[[ MATERIAL PROVIDED, beginning ]]

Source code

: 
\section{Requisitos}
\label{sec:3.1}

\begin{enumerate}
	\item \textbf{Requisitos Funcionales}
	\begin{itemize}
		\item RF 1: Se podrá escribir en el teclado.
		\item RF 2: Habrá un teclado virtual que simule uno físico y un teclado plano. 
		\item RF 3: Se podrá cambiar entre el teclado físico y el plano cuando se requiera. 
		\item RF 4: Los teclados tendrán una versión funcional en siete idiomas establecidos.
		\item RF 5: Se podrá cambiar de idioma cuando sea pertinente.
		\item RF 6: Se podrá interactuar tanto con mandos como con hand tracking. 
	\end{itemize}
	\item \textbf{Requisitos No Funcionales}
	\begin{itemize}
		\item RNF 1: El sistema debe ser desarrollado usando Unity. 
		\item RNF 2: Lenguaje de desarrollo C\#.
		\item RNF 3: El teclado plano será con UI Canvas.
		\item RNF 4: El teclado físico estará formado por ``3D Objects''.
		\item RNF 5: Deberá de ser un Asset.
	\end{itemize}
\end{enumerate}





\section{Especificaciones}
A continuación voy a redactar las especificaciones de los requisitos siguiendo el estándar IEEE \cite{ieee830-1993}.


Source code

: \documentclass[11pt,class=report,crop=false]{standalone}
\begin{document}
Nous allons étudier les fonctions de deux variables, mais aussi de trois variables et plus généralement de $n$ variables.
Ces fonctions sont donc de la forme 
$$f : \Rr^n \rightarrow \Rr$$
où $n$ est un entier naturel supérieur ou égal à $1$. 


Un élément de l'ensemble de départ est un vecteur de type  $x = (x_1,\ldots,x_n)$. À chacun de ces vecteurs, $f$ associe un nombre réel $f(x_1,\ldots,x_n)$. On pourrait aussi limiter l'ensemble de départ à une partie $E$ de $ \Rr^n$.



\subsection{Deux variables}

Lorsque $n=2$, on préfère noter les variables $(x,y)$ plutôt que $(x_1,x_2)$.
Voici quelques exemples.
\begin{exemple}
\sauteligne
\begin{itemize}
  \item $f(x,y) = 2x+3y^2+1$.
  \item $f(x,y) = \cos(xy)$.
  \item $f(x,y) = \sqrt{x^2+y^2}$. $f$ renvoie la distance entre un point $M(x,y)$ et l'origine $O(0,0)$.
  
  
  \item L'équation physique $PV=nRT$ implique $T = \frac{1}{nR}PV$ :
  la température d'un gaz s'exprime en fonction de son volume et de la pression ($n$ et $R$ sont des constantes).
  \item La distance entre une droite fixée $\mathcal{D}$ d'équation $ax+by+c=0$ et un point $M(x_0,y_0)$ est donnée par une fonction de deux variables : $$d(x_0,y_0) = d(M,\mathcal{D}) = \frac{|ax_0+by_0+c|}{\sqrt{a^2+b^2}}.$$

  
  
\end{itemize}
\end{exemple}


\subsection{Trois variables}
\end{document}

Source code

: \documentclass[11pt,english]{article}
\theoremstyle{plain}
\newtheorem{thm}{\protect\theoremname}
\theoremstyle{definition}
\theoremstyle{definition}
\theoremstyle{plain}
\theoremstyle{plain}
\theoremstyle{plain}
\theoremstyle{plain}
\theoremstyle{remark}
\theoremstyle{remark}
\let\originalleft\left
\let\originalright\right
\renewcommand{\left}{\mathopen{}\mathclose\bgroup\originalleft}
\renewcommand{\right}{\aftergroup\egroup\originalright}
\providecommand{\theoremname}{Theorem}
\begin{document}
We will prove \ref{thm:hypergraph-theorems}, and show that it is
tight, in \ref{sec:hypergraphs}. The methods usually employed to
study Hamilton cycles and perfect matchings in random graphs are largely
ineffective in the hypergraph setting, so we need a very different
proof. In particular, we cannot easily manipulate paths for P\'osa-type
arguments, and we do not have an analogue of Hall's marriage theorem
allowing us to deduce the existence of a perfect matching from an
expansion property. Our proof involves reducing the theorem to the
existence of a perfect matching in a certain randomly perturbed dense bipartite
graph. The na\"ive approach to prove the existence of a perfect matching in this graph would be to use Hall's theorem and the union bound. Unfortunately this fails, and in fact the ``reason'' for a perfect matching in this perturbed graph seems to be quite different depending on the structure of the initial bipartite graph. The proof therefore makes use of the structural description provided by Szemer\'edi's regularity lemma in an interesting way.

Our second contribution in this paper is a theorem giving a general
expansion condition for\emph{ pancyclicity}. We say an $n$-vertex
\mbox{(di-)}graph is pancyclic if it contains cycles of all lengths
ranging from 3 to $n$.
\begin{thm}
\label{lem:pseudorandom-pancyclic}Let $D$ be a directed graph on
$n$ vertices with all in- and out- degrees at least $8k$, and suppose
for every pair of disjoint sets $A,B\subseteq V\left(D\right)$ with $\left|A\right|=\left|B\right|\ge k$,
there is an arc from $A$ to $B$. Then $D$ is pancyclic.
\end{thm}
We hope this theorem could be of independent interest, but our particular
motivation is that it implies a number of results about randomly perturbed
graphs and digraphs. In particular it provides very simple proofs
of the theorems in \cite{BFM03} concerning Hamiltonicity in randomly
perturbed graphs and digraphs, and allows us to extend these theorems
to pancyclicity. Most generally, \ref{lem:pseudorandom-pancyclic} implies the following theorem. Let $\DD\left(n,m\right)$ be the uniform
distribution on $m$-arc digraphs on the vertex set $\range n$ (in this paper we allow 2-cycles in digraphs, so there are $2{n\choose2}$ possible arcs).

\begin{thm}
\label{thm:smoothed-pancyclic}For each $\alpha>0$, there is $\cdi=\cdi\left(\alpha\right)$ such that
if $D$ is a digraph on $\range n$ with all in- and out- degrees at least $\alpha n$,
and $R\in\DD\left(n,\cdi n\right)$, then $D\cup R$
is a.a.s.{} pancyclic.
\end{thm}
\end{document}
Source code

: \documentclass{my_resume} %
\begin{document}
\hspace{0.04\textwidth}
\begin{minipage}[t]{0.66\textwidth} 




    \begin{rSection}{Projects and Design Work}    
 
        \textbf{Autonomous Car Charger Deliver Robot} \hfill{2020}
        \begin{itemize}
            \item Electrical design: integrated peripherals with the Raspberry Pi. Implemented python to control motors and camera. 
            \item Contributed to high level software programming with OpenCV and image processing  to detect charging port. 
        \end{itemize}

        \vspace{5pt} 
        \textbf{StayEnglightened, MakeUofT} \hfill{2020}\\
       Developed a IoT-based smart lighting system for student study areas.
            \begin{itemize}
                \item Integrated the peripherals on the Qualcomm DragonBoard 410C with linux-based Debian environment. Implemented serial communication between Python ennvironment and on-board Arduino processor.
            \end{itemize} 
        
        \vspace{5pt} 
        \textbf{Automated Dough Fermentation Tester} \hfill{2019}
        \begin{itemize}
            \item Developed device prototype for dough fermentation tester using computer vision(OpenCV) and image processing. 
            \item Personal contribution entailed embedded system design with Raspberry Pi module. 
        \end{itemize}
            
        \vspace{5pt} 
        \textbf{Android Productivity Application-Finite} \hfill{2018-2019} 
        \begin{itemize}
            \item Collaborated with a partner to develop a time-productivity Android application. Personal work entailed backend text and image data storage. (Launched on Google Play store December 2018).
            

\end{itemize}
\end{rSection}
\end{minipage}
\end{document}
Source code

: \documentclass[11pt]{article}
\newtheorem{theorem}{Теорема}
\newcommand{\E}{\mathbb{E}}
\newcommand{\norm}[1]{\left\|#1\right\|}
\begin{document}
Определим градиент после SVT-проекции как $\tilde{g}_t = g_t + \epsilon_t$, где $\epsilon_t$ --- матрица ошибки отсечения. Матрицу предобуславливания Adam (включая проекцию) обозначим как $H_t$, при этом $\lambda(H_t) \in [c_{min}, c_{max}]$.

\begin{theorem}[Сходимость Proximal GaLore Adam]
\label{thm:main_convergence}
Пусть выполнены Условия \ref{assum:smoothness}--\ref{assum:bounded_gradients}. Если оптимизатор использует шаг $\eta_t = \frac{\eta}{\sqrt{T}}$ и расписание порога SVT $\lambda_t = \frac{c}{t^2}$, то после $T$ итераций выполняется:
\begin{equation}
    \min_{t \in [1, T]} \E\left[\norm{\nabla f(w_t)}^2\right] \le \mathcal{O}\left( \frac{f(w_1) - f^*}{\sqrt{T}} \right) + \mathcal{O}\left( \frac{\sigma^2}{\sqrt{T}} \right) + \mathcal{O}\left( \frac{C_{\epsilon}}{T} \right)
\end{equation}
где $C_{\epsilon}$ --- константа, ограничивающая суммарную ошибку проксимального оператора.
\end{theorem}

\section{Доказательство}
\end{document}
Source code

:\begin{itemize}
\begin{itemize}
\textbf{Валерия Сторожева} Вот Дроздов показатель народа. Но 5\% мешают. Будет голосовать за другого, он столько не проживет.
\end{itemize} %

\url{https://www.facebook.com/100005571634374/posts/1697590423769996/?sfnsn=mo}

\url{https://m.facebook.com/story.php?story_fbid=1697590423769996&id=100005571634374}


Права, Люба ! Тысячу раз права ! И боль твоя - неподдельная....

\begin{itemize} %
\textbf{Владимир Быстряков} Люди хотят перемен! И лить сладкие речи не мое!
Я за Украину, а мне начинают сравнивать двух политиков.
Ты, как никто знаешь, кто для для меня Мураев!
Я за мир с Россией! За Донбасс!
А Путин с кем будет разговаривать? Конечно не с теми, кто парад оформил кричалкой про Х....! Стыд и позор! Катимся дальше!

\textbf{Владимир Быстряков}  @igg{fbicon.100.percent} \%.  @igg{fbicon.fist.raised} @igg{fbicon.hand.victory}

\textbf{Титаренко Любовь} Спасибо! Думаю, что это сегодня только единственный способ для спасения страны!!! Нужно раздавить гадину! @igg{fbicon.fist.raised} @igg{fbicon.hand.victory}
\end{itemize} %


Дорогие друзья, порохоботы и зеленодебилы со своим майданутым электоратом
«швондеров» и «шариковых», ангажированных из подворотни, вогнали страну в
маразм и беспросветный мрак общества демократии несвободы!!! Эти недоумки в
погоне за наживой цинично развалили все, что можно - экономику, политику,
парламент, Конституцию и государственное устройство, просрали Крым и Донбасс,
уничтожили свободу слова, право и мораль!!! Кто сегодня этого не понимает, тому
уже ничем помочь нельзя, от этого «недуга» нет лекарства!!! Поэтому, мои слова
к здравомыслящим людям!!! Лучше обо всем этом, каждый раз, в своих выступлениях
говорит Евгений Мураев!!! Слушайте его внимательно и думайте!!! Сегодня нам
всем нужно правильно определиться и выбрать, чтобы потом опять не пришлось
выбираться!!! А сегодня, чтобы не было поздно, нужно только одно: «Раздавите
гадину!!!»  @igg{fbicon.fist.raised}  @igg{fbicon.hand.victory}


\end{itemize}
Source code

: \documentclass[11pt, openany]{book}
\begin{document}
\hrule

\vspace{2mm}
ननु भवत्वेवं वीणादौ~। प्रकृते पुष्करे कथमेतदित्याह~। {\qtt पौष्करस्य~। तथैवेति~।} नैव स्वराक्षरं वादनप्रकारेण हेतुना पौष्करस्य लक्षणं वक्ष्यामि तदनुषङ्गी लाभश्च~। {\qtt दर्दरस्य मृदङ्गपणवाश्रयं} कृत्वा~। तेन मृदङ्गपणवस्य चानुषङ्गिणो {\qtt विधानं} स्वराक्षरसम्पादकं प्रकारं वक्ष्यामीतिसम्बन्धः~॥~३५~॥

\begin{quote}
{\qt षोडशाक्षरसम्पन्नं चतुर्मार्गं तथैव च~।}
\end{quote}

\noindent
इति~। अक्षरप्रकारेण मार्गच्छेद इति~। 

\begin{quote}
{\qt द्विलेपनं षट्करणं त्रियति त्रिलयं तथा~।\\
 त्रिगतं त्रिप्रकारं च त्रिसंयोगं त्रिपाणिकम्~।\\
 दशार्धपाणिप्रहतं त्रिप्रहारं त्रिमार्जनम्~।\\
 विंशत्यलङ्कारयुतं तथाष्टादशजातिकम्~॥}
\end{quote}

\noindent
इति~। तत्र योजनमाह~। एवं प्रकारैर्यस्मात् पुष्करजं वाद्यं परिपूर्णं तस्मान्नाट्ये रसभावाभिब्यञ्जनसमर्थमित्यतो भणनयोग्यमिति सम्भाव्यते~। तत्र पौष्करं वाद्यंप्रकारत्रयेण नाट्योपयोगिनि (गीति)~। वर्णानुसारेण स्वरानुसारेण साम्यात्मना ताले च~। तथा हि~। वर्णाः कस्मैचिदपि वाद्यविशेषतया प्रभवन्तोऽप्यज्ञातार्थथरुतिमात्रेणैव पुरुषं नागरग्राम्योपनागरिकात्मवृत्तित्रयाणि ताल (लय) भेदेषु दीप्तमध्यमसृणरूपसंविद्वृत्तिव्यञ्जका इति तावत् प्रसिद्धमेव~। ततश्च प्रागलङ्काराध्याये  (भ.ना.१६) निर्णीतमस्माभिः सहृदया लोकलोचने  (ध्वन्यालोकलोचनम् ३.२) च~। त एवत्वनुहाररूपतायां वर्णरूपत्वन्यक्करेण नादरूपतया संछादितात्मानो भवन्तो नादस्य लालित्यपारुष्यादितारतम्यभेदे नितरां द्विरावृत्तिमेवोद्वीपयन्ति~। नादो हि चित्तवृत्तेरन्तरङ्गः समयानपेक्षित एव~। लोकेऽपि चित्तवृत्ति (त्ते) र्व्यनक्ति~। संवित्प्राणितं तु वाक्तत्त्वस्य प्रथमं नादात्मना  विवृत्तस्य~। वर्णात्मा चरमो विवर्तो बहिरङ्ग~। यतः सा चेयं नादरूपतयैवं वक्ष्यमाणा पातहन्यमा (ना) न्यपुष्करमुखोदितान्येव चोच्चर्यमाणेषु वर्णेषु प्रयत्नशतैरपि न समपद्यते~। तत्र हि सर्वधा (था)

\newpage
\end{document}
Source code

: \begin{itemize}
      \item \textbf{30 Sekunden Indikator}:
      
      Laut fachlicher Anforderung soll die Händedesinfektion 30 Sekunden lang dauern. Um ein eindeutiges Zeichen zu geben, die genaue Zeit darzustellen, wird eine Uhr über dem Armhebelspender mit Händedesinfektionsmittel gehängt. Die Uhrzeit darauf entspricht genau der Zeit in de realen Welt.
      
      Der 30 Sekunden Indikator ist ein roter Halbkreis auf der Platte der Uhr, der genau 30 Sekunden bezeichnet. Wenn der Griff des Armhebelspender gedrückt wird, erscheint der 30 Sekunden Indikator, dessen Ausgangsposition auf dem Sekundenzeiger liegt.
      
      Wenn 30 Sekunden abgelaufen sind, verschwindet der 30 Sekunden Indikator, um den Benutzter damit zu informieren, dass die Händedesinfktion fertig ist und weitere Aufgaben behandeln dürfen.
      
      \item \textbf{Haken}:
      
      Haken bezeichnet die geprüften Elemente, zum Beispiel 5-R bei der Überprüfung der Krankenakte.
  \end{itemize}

[[ MATERIAL PROVIDED, end ]]

PROBLEM TO SOLVE> Beginning of the records through the line with "et l'origine $O(0,0)$.": return that span exactly and stop there.

OUTPUT OF THE EXERCISE>
Source code

: 
\section{Requisitos}
\label{sec:3.1}

\begin{enumerate}
	\item \textbf{Requisitos Funcionales}
	\begin{itemize}
		\item RF 1: Se podrá escribir en el teclado.
		\item RF 2: Habrá un teclado virtual que simule uno físico y un teclado plano. 
		\item RF 3: Se podrá cambiar entre el teclado físico y el plano cuando se requiera. 
		\item RF 4: Los teclados tendrán una versión funcional en siete idiomas establecidos.
		\item RF 5: Se podrá cambiar de idioma cuando sea pertinente.
		\item RF 6: Se podrá interactuar tanto con mandos como con hand tracking. 
	\end{itemize}
	\item \textbf{Requisitos No Funcionales}
	\begin{itemize}
		\item RNF 1: El sistema debe ser desarrollado usando Unity. 
		\item RNF 2: Lenguaje de desarrollo C\#.
		\item RNF 3: El teclado plano será con UI Canvas.
		\item RNF 4: El teclado físico estará formado por ``3D Objects''.
		\item RNF 5: Deberá de ser un Asset.
	\end{itemize}
\end{enumerate}





\section{Especificaciones}
A continuación voy a redactar las especificaciones de los requisitos siguiendo el estándar IEEE \cite{ieee830-1993}.


Source code

: \documentclass[11pt,class=report,crop=false]{standalone}
\begin{document}
Nous allons étudier les fonctions de deux variables, mais aussi de trois variables et plus généralement de $n$ variables.
Ces fonctions sont donc de la forme 
$$f : \Rr^n \rightarrow \Rr$$
où $n$ est un entier naturel supérieur ou égal à $1$. 


Un élément de l'ensemble de départ est un vecteur de type  $x = (x_1,\ldots,x_n)$. À chacun de ces vecteurs, $f$ associe un nombre réel $f(x_1,\ldots,x_n)$. On pourrait aussi limiter l'ensemble de départ à une partie $E$ de $ \Rr^n$.



\subsection{Deux variables}

Lorsque $n=2$, on préfère noter les variables $(x,y)$ plutôt que $(x_1,x_2)$.
Voici quelques exemples.
\begin{exemple}
\sauteligne
\begin{itemize}
  \item $f(x,y) = 2x+3y^2+1$.
  \item $f(x,y) = \cos(xy)$.
  \item $f(x,y) = \sqrt{x^2+y^2}$. $f$ renvoie la distance entre un point $M(x,y)$ et l'origine $O(0,0)$.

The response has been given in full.